Nowadays some major manufacturers are running inventory levels so tight that raw materials for tomorrows work is arriving no more than a day or two before it is needed on the production lines. Medical needs a little more of a buffer than that IMHO but just goes as an example. When many hospitals are looking to cut costs, proper forecasting of many of the products a hospital consistently uses can make a huge difference not just in cost but the headaches associated with storing, tracking, and investigating shrinkage on those items.

A 10% margin of error in almost every manufacturing and distribution operation I have heard of would be considered atrocious. My last job doing supply chain work 2% variance was the maximum acceptable. 5% errors would inspire visits from regional management for spot audits and ass kickings if called for.

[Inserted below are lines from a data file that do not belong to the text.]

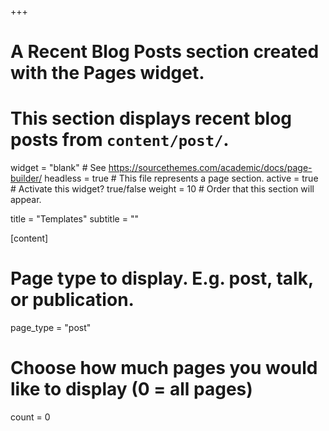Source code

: +++
# A Recent Blog Posts section created with the Pages widget.
# This section displays recent blog posts from `content/post/`.

widget = "blank"  # See https://sourcethemes.com/academic/docs/page-builder/
headless = true  # This file represents a page section.
active = true  # Activate this widget? true/false
weight = 10  # Order that this section will appear.
 
title = "Templates"
subtitle = ""

[content]
  # Page type to display. E.g. post, talk, or publication.
  page_type = "post"

  # Choose how much pages you would like to display (0 = all pages)
  count = 0

  # Choose how many pages you would like to offset by
  offset = 0

  # Page order. Descending (desc) or ascending (asc) date.
  order = "desc"

  # Filter posts by a taxonomy term.
  [content.filters]
    tag = ""
    category = "Templates"
    publication_type = ""
    exclude_featured = false

[design]
  # Toggle between the various page layout types.
  #   1 = List
  #   2 = Compact
  #   3 = Card
  #   4 = Citation (publication only)
  view = 1

[design.background]
  # Apply a background color, gradient, or image.
  #   Uncomment (by removing `#`) an option to apply it.
  #   Choose a light or dark text color by setting `text_color_light`.
  #   Any HTML color name or Hex value is valid.

  # Background color.
  # color = "navy"

  # Background gradient.
  # gradient_start = "DeepSkyBlue"
  # gradient_end = "SkyBlue"

  # Background image.
  # image = "google_post.jpg"  # Name of image in `static/img/`.
  # image_darken = 0.6  # Darken the image? Range 0-1 where 0 is transparent and 1 is opaque.

  # Text color (true=light or false=dark).
  # text_color_light = true  

[advanced]
 # Custom CSS.
 css_style = ""

 # CSS class.
 css_class = ""
+++

<a id="Templates"></a>

LIFOS bietet direkt Templates an, die automatisch eine Ordnerstruktur erstellen, die hilft, das eigene Projekt zu organisieren. Insgesamt stehen fünf verschiedene Templates zur Auswahl, die für unterschiedliche Arten von Forschungsprojekten geeignet sind. Insbesondere unterscheiden sie sich im Preregistration Dokument. Im Folgenden werden alle Templates näher erläutert.


|  |  |  |  |  |
| --- | --- | --- | --- | --- |
| 1 | OSF Präregistrierung |[DE](/post/under-construction) | [EN](/post/under-construction)| 
| 2 | AsPredicted Präregistrierung| [DE](/post/under-construction) | [EN](/post/under-construction)| 
| 3 | Präregistrierung für qualitative Forschung|  [DE](/post/under-construction) | [EN](/post/under-construction)| 
| 4 | Präregistrierung für bereits existierende Daten| [DE](/post/under-construction) | [EN](/post/under-construction)| 
| 5 | Präregistrierung für Replikationsstudien| [DE](/post/under-construction) | [EN](/post/under-construction)| 
| Zusatz: | Welches Template ist das richtige für mich? | [DE](/post/under-construction) | [EN](/post/under-construction)| 
|  |  |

[passes out and falls of soapbox]

Sorry, Qadop I don’t remember the name, or purpose, or the medication, and it’s been over 10 years. I just remember because I got pissed at the doctor.

Bob

We should have thought of that. At the time my husband just wanted to get the heck out of Dodge City Hospital, and not hang around waiting for a prescription to be filled. It did not even occur to my that our trusty grocery store wouldn’t have it (as I said, this was just when the robberies were beginning). When ValleyGirl was born, they gave us her prescription a few hours before discharge so my hubby could go get it filled before we got all bundled up to go, which made sense to me.

Good advice, thank you.

And, JPen, I agree now that it put them in an awkward position for me to call, but at the time I really was discombobulated and at a loss for what else to do.

Here is an explanation of the FDA drug schedules

As far as the count being off on a particular perscription, most community pharmacies use techs, who type the label for your pill bottle, get the container off the shelf & count out the prescribed # of pills. The container, and the counted pills still in the tray, along with the labeled bottle with the patient’s information, and the perscription are left for a pharmacist to check. The pharmacist is supposed to count the pills, check them against the shelf supply, then against the perscription.
In many busy pharmacies it isn’t done as thoroughly as it should be. I’ve gotten a perscription with my first name, wrong last name, wrong DOB right doctor, right generic name, wrong proprietary name, and wrong drug. The tech who handed it to me said every thing was right when he filled it, that the pharmacist must have changed it. Unfortunately, a pharmacist never checked it because they were “too busy.”
Luckily, this isn’t too common place, but it happens more often than it should. When ever you pick up a perscription, check your information, be sure you know the name of the drug you’re to get. If you’ve had it before, look at the pills to see if they are the same. If they aren’t ask to speak with the pharmacist. It could be they look different because they are using a different generic brand, but it could be they were incorrectly dispensed.